CIANJUR – Elemen masyarakat di Kabupaten Cianjur turut menyoroti terungkapnya kasus dugaan korupsi bantuan program agroeduwisata tahun anggaran 2022 di Kabupaten Cianjur. Mereka meminta agar perangkat daerah terkait di lingkup Pemkab Cianjur juga turut diperiksa.
Sebelumnya, tim penyidik Kejaksaan Negeri Cianjur sudah menetapkan dua orang tersangka pada kasus tersebut. Mereka adalah D yang merupakan pegawai di Kementerian Pertanian dan OS yang merupakan pihak penerima manfaat.
Program tersebut berasal dari Kementerian Pertanian dengan nilai anggaran lebih kurang sebesar Rp13 miliar pada 2022. Hasil pemeriksaan, ada potensi kerugian negara mencapai Rp8 miliar.

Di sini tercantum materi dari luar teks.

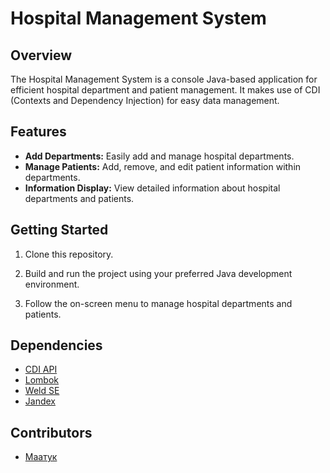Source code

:# Hospital Management System

## Overview

The Hospital Management System is a console Java-based application for efficient hospital department and patient management. It makes use of CDI (Contexts and Dependency Injection) for easy data management.

## Features

- **Add Departments:** Easily add and manage hospital departments.
- **Manage Patients:** Add, remove, and edit patient information within departments.
- **Information Display:** View detailed information about hospital departments and patients.

## Getting Started

1. Clone this repository.

2. Build and run the project using your preferred Java development environment.

3. Follow the on-screen menu to manage hospital departments and patients.

## Dependencies

- [CDI API](https://jakarta.ee/specifications/cdi/2.0/)
- [Lombok](https://projectlombok.org/)
- [Weld SE](http://weld.cdi-spec.org/)
- [Jandex](https://developer.jboss.org/en/jandex)

## Contributors

- [Маатук](https://github.com/JawharVal)
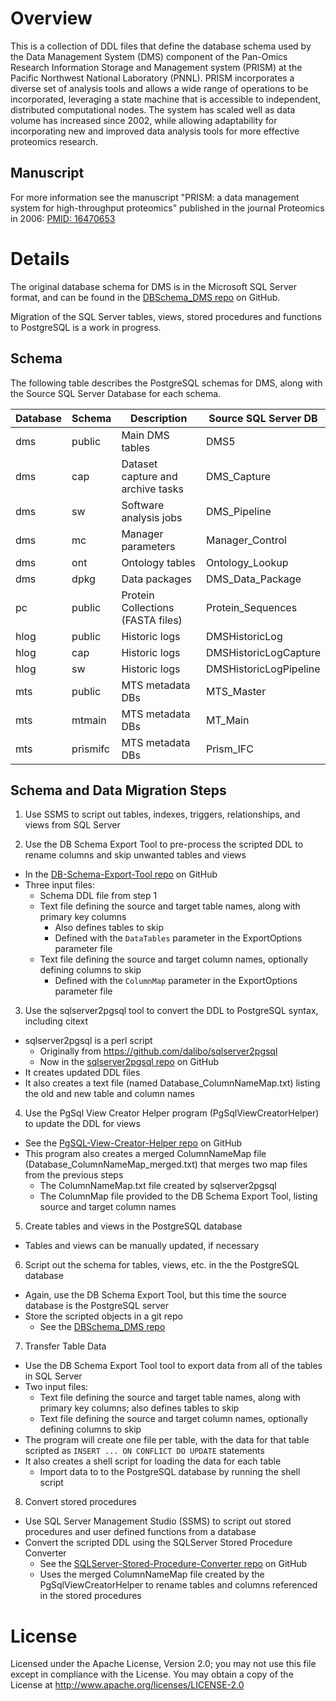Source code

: # Overview

This is a collection of DDL files that define the database schema used by
the Data Management System (DMS) component of the Pan-Omics Research 
Information Storage and Management system (PRISM) at the Pacific Northwest 
National Laboratory (PNNL).  PRISM incorporates a diverse set of analysis 
tools and allows a wide range of operations to be incorporated, leveraging 
a state machine that is accessible to independent, distributed computational 
nodes. The system has scaled well as data volume has increased since 2002, 
while allowing adaptability for incorporating new and improved data analysis 
tools for more effective proteomics research.

## Manuscript

For more information see the manuscript "PRISM: a data management system 
for high-throughput proteomics" published in the journal Proteomics in 2006:
[PMID: 16470653](https://www.ncbi.nlm.nih.gov/pubmed/?term=16470653)

# Details

The original database schema for DMS is in the Microsoft SQL Server format, and can be found 
in the [DBSchema_DMS repo](https://github.com/PNNL-Comp-Mass-Spec/DBSchema_DMS) on GitHub.

Migration of the SQL Server tables, views, stored procedures and functions to PostgreSQL is a work in progress.

## Schema

The following table describes the PostgreSQL schemas for DMS, along with the Source SQL Server Database for each schema.

|Database | Schema   | Description                         | Source SQL Server DB   |
|---------|----------|-------------------------------------|------------------------|
| dms     | public   | Main DMS tables                     | DMS5                   |
| dms     | cap      | Dataset capture and archive tasks   | DMS_Capture            |
| dms     | sw       | Software analysis jobs              | DMS_Pipeline           |
| dms     | mc       | Manager parameters                  | Manager_Control        |
| dms     | ont      | Ontology tables                     | Ontology_Lookup        |
| dms     | dpkg     | Data packages                       | DMS_Data_Package       |
| pc      | public   | Protein Collections (FASTA files)   | Protein_Sequences      |
| hlog    | public   | Historic logs                       | DMSHistoricLog         |
| hlog    | cap      | Historic logs                       | DMSHistoricLogCapture  |
| hlog    | sw       | Historic logs                       | DMSHistoricLogPipeline |
| mts     | public   | MTS metadata DBs                    | MTS_Master             |
| mts     | mtmain   | MTS metadata DBs                    | MT_Main                |
| mts     | prismifc | MTS metadata DBs                    | Prism_IFC              |

## Schema and Data Migration Steps

1. Use SSMS to script out tables, indexes, triggers, relationships, and views from SQL Server

2. Use the DB Schema Export Tool to pre-process the scripted DDL to rename columns and skip unwanted tables and views
* In the [DB-Schema-Export-Tool repo](https://github.com/PNNL-Comp-Mass-Spec/DB-Schema-Export-Tool) on GitHub
* Three input files:
  * Schema DDL file from step 1
  * Text file defining the source and target table names, along with primary key columns
    * Also defines tables to skip
    * Defined with the `DataTables` parameter in the ExportOptions parameter file
  * Text file defining the source and target column names, optionally defining columns to skip
    * Defined with the `ColumnMap` parameter in the ExportOptions parameter file

3. Use the sqlserver2pgsql tool to convert the DDL to PostgreSQL syntax, including citext
* sqlserver2pgsql is a perl script
  * Originally from https://github.com/dalibo/sqlserver2pgsql
  * Now in the [sqlserver2pgsql repo](https://github.com/PNNL-Comp-Mass-Spec/sqlserver2pgsql) on GitHub
* It creates updated DDL files
* It also creates a text file (named Database_ColumnNameMap.txt) listing the old and new table and column names

4. Use the PgSql View Creator Helper program (PgSqlViewCreatorHelper) to update the DDL for views
* See the [PgSQL-View-Creator-Helper repo](https://github.com/PNNL-Comp-Mass-Spec/PgSQL-View-Creator-Helper) on GitHub
* This program also creates a merged ColumnNameMap file (Database_ColumnNameMap_merged.txt) that merges two map files from the previous steps
  * The ColumnNameMap.txt file created by sqlserver2pgsql
  * The ColumnMap file provided to the DB Schema Export Tool, listing source and target column names

5. Create tables and views in the PostgreSQL database
* Tables and views can be manually updated, if necessary

6. Script out the schema for tables, views, etc. in the the PostgreSQL database
* Again, use the DB Schema Export Tool, but this time the source database is the PostgreSQL server
* Store the scripted objects in a git repo
  * See the [DBSchema_DMS repo](https://github.com/PNNL-Comp-Mass-Spec/DBSchema_DMS)

7. Transfer Table Data
* Use the DB Schema Export Tool tool to export data from all of the tables in SQL Server
* Two input files:
  * Text file defining the source and target table names, along with primary key columns; also defines tables to skip
  * Text file defining the source and target column names, optionally defining columns to skip
* The program will create one file per table, with the data for that table scripted as `INSERT ... ON CONFLICT DO UPDATE` statements
* It also creates a shell script for loading the data for each table
  * Import data to to the PostgreSQL database by running the shell script

8. Convert stored procedures
* Use SQL Server Management Studio (SSMS) to script out stored procedures and user defined functions from a database
* Convert the scripted DDL using the SQLServer Stored Procedure Converter
  * See the [SQLServer-Stored-Procedure-Converter repo](https://github.com/PNNL-Comp-Mass-Spec/SQLServer-Stored-Procedure-Converter) on GitHub
  * Uses the merged ColumnNameMap file created by the PgSqlViewCreatorHelper to rename tables and columns referenced in the stored procedures


# License

Licensed under the Apache License, Version 2.0; you may not use this file except 
in compliance with the License.  You may obtain a copy of the License at 
http://www.apache.org/licenses/LICENSE-2.0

“Kami merekomendasikan kejaksaan melakukan pemanggilan ke instansi terkait di Pemkab Cianjur. Tidak hanya memeriksa para penerima manfaat ” tutur Ketua Jaringan Intelektual Muda (JIM), Alif Irfan, Rabu, 11 Desember 2024.
Permintaan Alif cukup rasional. Sebab, instansi terkait di Pemkab Cianjur itu ikut mengawasi pembangunan proyek dua agroeduwisata yakni Artala Agroeduwisata di Kecamatan Cipanas dan Shamala Skywalk View di Kecamatan Warungkondang.
“Kami berharap Kejari Cianjur berani memanggil dinas terkait bukan hanya 45 orang penerima manfaat, tapi peran pengawas juga harus diidentifikasi,” kata dia.
Kajari Cianjur Kamin mengaku akan terus mendalami dugaan korupsi pada kasus tersebut. Termasuk menyelidiki adanya kemungkinan tersangka lain.
“Kami tentu akan menyelidiki keterlibatan tersangka lain dalam kasus korupsi bantuan program agroeduwisata tahun anggaran 2022,” pungkasnya. (bay)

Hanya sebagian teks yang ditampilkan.